@ St Luke’s, Glasgow, on Thu 28 April 2016

There’s something odd, at first, about seeing a band take to a stage bereft of microphones. “There’ll be no banter, here,” it seems to say. Where we’re going, we don’t need microphones. Of course, this could simply be down to Russian Circles’ fusion of instrumental post-rock and cross-disciplinary metal; they really don’t need microphones. It appears as more of an intentional statement than that though, one that highlights both what the band want to achieve and how they don’t quite manage to achieve it.

By stripping away all mechanisms of direct interaction with audience, the fans are encouraged to focus solely on the music. The band come across as being fairly indifferent towards its audience, the idea presumably being that you engage with the music as opposed to engaging with them, and it almost works.

The most striking thing about Russian Circles is that there’s only three of them. Listening to their studio work it’s easy to be sceptical about how the sound is produced. Surely it’s overdubbing trickery, smoke and mirrors? It can’t be reproduced live, right? Yet, while a little texture is lost in the translation to stage, the live act is just as deep and layered and noisy. It’s incredibly well orchestrated noise, with an expanse of effects pedals and loops acting as force multipliers to produce more of a beautiful racket than it seems three people should be able to. There’s no denying that Russian Circles have mastered the technical aspects of their musical craft, but it’s let down somewhat by the limitations in how it’s presented.

There are moments where you’ll be almost entirely enveloped by the gut wrenching bass, the sweeping tremolo picked walls of sound, the flourishing arpeggios, the complex syncopated rhythms. It’s, ultimately, the trappings of the traditional gig set up that spoil the effect.
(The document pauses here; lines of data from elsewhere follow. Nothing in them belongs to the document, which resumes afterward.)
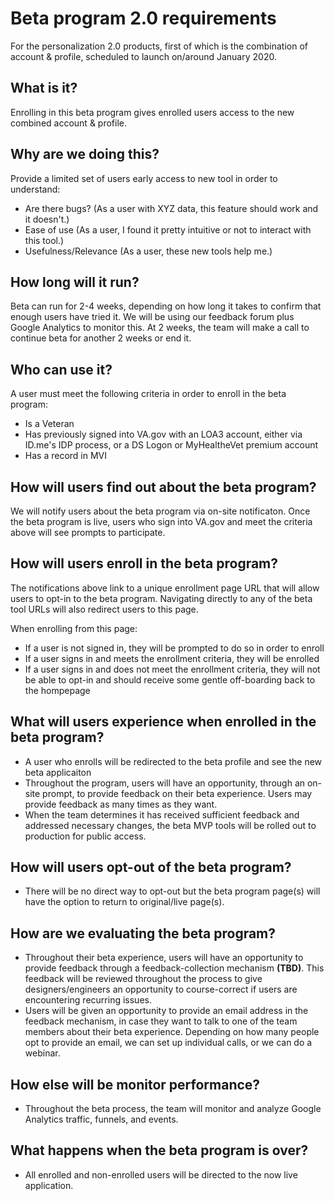 # Beta program 2.0 requirements

For the personalization 2.0 products, first of which is the combination of account & profile, scheduled to launch on/around January 2020.

## What is it?

Enrolling in this beta program gives enrolled users access to the new combined account & profile.

## Why are we doing this?

Provide a limited set of users early access to new tool in order to understand:
- Are there bugs? (As a user with XYZ data, this feature should work and it doesn't.)
- Ease of use (As a user, I found it pretty intuitive or not to interact with this tool.)
- Usefulness/Relevance (As a user, these new tools help me.)

## How long will it run?

Beta can run for 2-4 weeks, depending on how long it takes to confirm that enough users have tried it. We will be using our feedback forum plus Google Analytics to monitor this. At 2 weeks, the team will make a call to continue beta for another 2 weeks or end it. 

## Who can use it?

A user must meet the following criteria in order to enroll in the beta program:
- Is a Veteran
- Has previously signed into VA.gov with an LOA3 account, either via ID.me's IDP process, or a DS Logon or MyHealtheVet premium account
- Has a record in MVI

## How will users find out about the beta program?

We will notify users about the beta program via on-site notificaton.  Once the beta program is live, users who sign into VA.gov and meet the criteria above will see prompts to participate.

## How will users enroll in the beta program?

The notifications above link to a unique enrollment page URL that will allow users to opt-in to the beta program. Navigating directly to any of the beta tool URLs will also redirect users to this page.

When enrolling from this page:
- If a user is not signed in, they will be prompted to do so in order to enroll
- If a user signs in and meets the enrollment criteria, they will be enrolled
- If a user signs in and does not meet the enrollment criteria, they will not be able to opt-in and should receive some gentle off-boarding back to the hompepage

## What will users experience when enrolled in the beta program?

- A user who enrolls will be redirected to the beta profile and see the new beta applicaiton
- Throughout the program, users will have an opportunity, through an on-site prompt, to provide feedback on their beta experience. Users may provide feedback as many times as they want. 
- When the team determines it has received sufficient feedback and addressed necessary changes, the beta MVP tools will be rolled out to production for public access. 

## How will users opt-out of the beta program?

- There will be no direct way to opt-out but the beta program page(s) will have the option to return to original/live page(s).

## How are we evaluating the beta program? 

- Throughout their beta experience, users will have an opportunity to provide feedback through a feedback-collection mechanism **(TBD)**. This feedback will be reviewed throughout the process to give designers/engineers an opportunity to course-correct if users are encountering recurring issues. 
- Users will be given an opportunity to provide an email address in the feedback mechanism, in case they want to talk to one of the team members about their beta experience. Depending on how many people opt to provide an email, we can set up individual calls, or we can do a webinar. 

## How else will be monitor performance?
- Throughout the beta process, the team will monitor and analyze Google Analytics traffic, funnels, and events. 

## What happens when the beta program is over?
- All enrolled and non-enrolled users will be directed to the now live application.

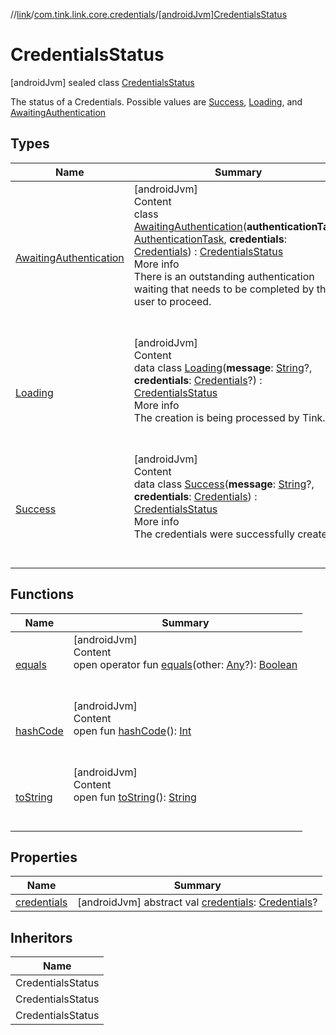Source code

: //[link](../../index.md)/[com.tink.link.core.credentials](../index.md)/[[androidJvm]CredentialsStatus](index.md)



# CredentialsStatus  
 [androidJvm] sealed class [CredentialsStatus](index.md)

The status of a Credentials. Possible values are [Success](-success/index.md), [Loading](-loading/index.md), and [AwaitingAuthentication](-awaiting-authentication/index.md)

   


## Types  
  
|  Name|  Summary| 
|---|---|
| <a name="com.tink.link.core.credentials/CredentialsStatus.AwaitingAuthentication///PointingToDeclaration/"></a>[AwaitingAuthentication](-awaiting-authentication/index.md)| <a name="com.tink.link.core.credentials/CredentialsStatus.AwaitingAuthentication///PointingToDeclaration/"></a>[androidJvm]  <br>Content  <br>class [AwaitingAuthentication](-awaiting-authentication/index.md)(**authenticationTask**: [AuthenticationTask](../../com.tink.link.authentication/[android-jvm]-authentication-task/index.md), **credentials**: [Credentials](../../com.tink.model.credentials/[android-jvm]-credentials/index.md)) : [CredentialsStatus](index.md)  <br>More info  <br>There is an outstanding authentication waiting that needs to be completed by the user to proceed.  <br><br><br>
| <a name="com.tink.link.core.credentials/CredentialsStatus.Loading///PointingToDeclaration/"></a>[Loading](-loading/index.md)| <a name="com.tink.link.core.credentials/CredentialsStatus.Loading///PointingToDeclaration/"></a>[androidJvm]  <br>Content  <br>data class [Loading](-loading/index.md)(**message**: [String](https://kotlinlang.org/api/latest/jvm/stdlib/kotlin/-string/index.html)?, **credentials**: [Credentials](../../com.tink.model.credentials/[android-jvm]-credentials/index.md)?) : [CredentialsStatus](index.md)  <br>More info  <br>The creation is being processed by Tink.  <br><br><br>
| <a name="com.tink.link.core.credentials/CredentialsStatus.Success///PointingToDeclaration/"></a>[Success](-success/index.md)| <a name="com.tink.link.core.credentials/CredentialsStatus.Success///PointingToDeclaration/"></a>[androidJvm]  <br>Content  <br>data class [Success](-success/index.md)(**message**: [String](https://kotlinlang.org/api/latest/jvm/stdlib/kotlin/-string/index.html)?, **credentials**: [Credentials](../../com.tink.model.credentials/[android-jvm]-credentials/index.md)) : [CredentialsStatus](index.md)  <br>More info  <br>The credentials were successfully created.  <br><br><br>


## Functions  
  
|  Name|  Summary| 
|---|---|
| <a name="kotlin/Any/equals/#kotlin.Any?/PointingToDeclaration/"></a>[equals](../../com.tink.service.user/[android-jvm]-user-profile-service-impl/index.md#%5Bkotlin%2FAny%2Fequals%2F%23kotlin.Any%3F%2FPointingToDeclaration%2F%5D%2FFunctions%2F1854938400)| <a name="kotlin/Any/equals/#kotlin.Any?/PointingToDeclaration/"></a>[androidJvm]  <br>Content  <br>open operator fun [equals](../../com.tink.service.user/[android-jvm]-user-profile-service-impl/index.md#%5Bkotlin%2FAny%2Fequals%2F%23kotlin.Any%3F%2FPointingToDeclaration%2F%5D%2FFunctions%2F1854938400)(other: [Any](https://kotlinlang.org/api/latest/jvm/stdlib/kotlin/-any/index.html)?): [Boolean](https://kotlinlang.org/api/latest/jvm/stdlib/kotlin/-boolean/index.html)  <br><br><br>
| <a name="kotlin/Any/hashCode/#/PointingToDeclaration/"></a>[hashCode](../../com.tink.service.user/[android-jvm]-user-profile-service-impl/index.md#%5Bkotlin%2FAny%2FhashCode%2F%23%2FPointingToDeclaration%2F%5D%2FFunctions%2F1854938400)| <a name="kotlin/Any/hashCode/#/PointingToDeclaration/"></a>[androidJvm]  <br>Content  <br>open fun [hashCode](../../com.tink.service.user/[android-jvm]-user-profile-service-impl/index.md#%5Bkotlin%2FAny%2FhashCode%2F%23%2FPointingToDeclaration%2F%5D%2FFunctions%2F1854938400)(): [Int](https://kotlinlang.org/api/latest/jvm/stdlib/kotlin/-int/index.html)  <br><br><br>
| <a name="kotlin/Any/toString/#/PointingToDeclaration/"></a>[toString](../../com.tink.service.user/[android-jvm]-user-profile-service-impl/index.md#%5Bkotlin%2FAny%2FtoString%2F%23%2FPointingToDeclaration%2F%5D%2FFunctions%2F1854938400)| <a name="kotlin/Any/toString/#/PointingToDeclaration/"></a>[androidJvm]  <br>Content  <br>open fun [toString](../../com.tink.service.user/[android-jvm]-user-profile-service-impl/index.md#%5Bkotlin%2FAny%2FtoString%2F%23%2FPointingToDeclaration%2F%5D%2FFunctions%2F1854938400)(): [String](https://kotlinlang.org/api/latest/jvm/stdlib/kotlin/-string/index.html)  <br><br><br>


## Properties  
  
|  Name|  Summary| 
|---|---|
| <a name="com.tink.link.core.credentials/CredentialsStatus/credentials/#/PointingToDeclaration/"></a>[credentials](credentials.md)| <a name="com.tink.link.core.credentials/CredentialsStatus/credentials/#/PointingToDeclaration/"></a> [androidJvm] abstract val [credentials](credentials.md): [Credentials](../../com.tink.model.credentials/[android-jvm]-credentials/index.md)?   <br>


## Inheritors  
  
|  Name| 
|---|
| <a name="com.tink.link.core.credentials/CredentialsStatus.Success///PointingToDeclaration/"></a>CredentialsStatus
| <a name="com.tink.link.core.credentials/CredentialsStatus.Loading///PointingToDeclaration/"></a>CredentialsStatus
| <a name="com.tink.link.core.credentials/CredentialsStatus.AwaitingAuthentication///PointingToDeclaration/"></a>CredentialsStatus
Whether they want you to focus on them or not, there they are, a band on a stage for you to look at, rooting you in a physical space that just stops you from becoming completely lost in the music.

Given a slight change in setting, where the band perhaps isn’t the focal point of the room or the audience’s preconception of what a gig should be is subverted somehow, the show might be hugely effective. As it stands, though, Russian Circles can lead their fans to the precipice, but can’t quite drag them in.